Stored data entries
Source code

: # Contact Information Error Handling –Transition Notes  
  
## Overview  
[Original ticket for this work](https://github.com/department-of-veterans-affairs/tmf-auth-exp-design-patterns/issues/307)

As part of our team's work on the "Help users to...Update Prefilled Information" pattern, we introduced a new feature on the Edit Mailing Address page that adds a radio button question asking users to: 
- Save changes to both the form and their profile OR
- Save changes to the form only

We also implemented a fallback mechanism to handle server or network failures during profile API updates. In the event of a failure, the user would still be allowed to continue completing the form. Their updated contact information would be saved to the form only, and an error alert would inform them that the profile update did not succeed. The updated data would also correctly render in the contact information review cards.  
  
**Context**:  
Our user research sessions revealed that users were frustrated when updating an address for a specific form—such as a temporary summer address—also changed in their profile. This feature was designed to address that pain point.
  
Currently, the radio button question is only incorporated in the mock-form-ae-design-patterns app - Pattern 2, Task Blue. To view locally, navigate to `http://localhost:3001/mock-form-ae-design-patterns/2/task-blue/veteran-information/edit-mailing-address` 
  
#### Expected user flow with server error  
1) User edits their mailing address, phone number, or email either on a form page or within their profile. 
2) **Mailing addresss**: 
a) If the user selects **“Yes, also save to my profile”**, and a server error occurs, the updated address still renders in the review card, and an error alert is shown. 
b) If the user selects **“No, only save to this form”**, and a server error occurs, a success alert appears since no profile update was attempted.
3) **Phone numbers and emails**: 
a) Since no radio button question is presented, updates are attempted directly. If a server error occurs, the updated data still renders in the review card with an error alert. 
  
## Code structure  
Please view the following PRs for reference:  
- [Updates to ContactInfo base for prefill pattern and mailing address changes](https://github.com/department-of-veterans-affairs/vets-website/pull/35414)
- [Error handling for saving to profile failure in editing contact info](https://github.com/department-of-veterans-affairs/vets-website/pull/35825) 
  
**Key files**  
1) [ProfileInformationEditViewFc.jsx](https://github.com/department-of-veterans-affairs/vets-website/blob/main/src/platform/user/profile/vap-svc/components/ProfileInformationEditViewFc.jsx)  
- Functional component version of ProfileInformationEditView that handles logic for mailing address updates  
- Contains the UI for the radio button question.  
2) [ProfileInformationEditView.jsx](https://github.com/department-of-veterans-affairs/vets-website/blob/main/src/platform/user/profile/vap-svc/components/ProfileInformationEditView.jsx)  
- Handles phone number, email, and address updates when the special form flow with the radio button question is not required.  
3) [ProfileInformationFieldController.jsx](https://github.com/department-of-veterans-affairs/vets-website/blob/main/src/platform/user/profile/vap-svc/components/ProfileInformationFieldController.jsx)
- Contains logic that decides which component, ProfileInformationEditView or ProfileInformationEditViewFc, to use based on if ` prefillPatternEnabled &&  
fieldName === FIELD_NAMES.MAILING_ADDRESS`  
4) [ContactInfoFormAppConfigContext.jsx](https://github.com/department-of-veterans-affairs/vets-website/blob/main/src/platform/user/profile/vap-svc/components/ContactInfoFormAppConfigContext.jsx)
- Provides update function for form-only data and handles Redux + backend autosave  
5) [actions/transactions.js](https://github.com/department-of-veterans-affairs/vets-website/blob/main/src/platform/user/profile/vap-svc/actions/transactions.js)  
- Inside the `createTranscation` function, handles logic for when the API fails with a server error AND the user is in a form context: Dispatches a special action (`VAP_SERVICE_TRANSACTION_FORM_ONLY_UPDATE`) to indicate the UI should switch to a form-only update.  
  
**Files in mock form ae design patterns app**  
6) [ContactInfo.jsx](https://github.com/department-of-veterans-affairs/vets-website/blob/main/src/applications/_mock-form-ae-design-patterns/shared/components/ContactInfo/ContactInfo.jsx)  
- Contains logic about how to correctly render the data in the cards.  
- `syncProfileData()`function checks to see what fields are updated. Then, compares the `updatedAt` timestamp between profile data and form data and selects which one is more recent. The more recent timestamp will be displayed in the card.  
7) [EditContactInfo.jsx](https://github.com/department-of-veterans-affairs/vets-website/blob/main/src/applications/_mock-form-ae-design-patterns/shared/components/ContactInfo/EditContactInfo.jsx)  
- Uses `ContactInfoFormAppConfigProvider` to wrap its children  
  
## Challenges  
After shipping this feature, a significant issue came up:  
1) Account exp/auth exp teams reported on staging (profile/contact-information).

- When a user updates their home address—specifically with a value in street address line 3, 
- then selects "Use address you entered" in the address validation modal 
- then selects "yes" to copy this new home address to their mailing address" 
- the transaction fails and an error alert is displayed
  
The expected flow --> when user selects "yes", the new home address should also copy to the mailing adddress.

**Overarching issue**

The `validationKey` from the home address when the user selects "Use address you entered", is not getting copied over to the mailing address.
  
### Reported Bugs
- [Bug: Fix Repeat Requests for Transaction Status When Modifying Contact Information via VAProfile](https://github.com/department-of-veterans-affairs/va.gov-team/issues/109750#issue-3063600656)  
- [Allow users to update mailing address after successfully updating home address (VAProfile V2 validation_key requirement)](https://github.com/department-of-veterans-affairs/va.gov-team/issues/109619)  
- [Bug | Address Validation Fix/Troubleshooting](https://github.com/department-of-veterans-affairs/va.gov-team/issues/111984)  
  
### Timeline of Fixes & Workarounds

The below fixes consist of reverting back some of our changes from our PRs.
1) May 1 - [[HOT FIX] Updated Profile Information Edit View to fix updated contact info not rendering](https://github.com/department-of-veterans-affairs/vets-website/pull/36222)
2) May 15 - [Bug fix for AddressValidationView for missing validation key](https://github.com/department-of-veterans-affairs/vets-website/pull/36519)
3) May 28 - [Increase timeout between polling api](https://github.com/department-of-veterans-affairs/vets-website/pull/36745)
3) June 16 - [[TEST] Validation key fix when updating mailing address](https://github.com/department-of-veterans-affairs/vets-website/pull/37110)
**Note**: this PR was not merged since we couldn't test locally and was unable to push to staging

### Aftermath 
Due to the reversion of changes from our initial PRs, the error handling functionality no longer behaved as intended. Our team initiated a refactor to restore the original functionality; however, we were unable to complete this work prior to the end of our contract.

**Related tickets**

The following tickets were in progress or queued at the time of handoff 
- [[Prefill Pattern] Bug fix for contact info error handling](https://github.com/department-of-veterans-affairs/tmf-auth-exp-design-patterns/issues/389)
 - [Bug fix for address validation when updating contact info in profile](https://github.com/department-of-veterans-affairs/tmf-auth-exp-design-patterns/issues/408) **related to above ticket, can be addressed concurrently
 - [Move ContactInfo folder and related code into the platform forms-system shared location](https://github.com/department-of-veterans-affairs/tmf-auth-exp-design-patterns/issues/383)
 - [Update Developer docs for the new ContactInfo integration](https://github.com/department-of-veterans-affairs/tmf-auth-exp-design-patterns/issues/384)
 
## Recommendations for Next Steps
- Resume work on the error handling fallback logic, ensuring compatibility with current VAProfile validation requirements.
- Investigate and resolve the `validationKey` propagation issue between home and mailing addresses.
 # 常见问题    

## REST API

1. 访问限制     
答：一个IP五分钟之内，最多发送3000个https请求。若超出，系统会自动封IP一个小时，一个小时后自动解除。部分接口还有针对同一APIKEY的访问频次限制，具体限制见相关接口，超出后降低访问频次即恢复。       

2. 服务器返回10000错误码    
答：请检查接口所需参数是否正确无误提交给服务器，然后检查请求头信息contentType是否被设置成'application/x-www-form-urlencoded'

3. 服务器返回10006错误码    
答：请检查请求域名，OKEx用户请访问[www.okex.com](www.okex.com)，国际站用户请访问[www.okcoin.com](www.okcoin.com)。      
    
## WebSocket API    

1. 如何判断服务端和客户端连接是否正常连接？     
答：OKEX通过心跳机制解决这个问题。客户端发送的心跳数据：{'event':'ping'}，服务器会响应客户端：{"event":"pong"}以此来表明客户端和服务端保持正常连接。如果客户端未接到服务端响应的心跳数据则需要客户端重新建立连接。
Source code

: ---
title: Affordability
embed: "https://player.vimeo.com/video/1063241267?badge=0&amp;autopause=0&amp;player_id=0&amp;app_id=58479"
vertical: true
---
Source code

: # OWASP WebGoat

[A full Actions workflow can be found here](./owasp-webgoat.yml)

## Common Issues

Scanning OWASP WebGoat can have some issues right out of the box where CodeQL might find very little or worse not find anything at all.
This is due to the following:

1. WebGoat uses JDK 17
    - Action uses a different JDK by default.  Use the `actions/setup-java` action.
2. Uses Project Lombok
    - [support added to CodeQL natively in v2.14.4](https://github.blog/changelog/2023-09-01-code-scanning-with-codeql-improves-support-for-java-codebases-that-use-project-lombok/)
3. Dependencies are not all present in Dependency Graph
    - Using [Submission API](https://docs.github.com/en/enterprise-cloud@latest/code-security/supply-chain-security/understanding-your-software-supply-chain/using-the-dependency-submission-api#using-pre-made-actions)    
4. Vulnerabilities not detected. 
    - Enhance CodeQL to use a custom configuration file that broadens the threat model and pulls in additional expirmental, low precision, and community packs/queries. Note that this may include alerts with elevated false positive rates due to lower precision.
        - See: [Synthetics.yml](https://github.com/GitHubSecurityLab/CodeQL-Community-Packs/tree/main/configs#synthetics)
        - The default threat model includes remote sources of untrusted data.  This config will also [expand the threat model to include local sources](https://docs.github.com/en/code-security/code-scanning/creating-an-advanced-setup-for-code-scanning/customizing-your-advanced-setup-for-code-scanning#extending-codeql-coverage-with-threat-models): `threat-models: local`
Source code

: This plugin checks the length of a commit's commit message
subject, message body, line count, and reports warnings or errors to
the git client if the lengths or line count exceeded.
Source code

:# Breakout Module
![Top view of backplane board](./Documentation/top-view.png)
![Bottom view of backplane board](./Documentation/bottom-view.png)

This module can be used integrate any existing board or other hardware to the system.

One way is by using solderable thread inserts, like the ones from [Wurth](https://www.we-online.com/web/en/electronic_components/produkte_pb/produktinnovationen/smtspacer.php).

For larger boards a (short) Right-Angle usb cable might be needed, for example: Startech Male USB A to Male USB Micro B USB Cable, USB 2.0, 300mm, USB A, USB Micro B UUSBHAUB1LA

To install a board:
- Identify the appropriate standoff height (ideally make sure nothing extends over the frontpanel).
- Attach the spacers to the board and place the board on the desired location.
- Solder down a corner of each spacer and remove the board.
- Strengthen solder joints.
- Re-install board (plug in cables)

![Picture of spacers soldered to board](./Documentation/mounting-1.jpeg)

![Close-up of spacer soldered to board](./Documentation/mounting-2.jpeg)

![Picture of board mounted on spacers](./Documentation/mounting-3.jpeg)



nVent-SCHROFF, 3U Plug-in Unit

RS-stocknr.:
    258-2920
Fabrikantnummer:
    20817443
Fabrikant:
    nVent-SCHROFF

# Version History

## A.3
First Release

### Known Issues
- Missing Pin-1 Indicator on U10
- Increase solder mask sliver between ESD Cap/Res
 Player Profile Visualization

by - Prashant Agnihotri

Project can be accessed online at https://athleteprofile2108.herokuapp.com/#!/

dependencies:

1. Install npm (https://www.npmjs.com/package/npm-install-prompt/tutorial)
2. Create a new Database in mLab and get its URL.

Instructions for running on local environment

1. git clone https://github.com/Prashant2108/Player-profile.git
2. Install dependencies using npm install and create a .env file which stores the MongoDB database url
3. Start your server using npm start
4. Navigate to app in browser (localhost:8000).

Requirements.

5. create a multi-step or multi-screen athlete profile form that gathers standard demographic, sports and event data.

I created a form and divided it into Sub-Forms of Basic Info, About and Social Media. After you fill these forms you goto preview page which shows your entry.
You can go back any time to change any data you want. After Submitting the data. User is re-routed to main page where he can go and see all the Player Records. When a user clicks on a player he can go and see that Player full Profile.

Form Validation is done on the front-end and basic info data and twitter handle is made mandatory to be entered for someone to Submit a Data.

◆ PROBLEM DETAILS: Produce only the lines from the line containing "- The default" through the line containing "by - Prashant Agnihotri", inclusive of both, exactly as they stand in the entries above.

◆ ANSWER SPACE:
        - The default threat model includes remote sources of untrusted data.  This config will also [expand the threat model to include local sources](https://docs.github.com/en/code-security/code-scanning/creating-an-advanced-setup-for-code-scanning/customizing-your-advanced-setup-for-code-scanning#extending-codeql-coverage-with-threat-models): `threat-models: local`
Source code

: This plugin checks the length of a commit's commit message
subject, message body, line count, and reports warnings or errors to
the git client if the lengths or line count exceeded.
Source code

:# Breakout Module
![Top view of backplane board](./Documentation/top-view.png)
![Bottom view of backplane board](./Documentation/bottom-view.png)

This module can be used integrate any existing board or other hardware to the system.

One way is by using solderable thread inserts, like the ones from [Wurth](https://www.we-online.com/web/en/electronic_components/produkte_pb/produktinnovationen/smtspacer.php).

For larger boards a (short) Right-Angle usb cable might be needed, for example: Startech Male USB A to Male USB Micro B USB Cable, USB 2.0, 300mm, USB A, USB Micro B UUSBHAUB1LA

To install a board:
- Identify the appropriate standoff height (ideally make sure nothing extends over the frontpanel).
- Attach the spacers to the board and place the board on the desired location.
- Solder down a corner of each spacer and remove the board.
- Strengthen solder joints.
- Re-install board (plug in cables)

![Picture of spacers soldered to board](./Documentation/mounting-1.jpeg)

![Close-up of spacer soldered to board](./Documentation/mounting-2.jpeg)

![Picture of board mounted on spacers](./Documentation/mounting-3.jpeg)



nVent-SCHROFF, 3U Plug-in Unit

RS-stocknr.:
    258-2920
Fabrikantnummer:
    20817443
Fabrikant:
    nVent-SCHROFF

# Version History

## A.3
First Release

### Known Issues
- Missing Pin-1 Indicator on U10
- Increase solder mask sliver between ESD Cap/Res
 Player Profile Visualization

by - Prashant Agnihotri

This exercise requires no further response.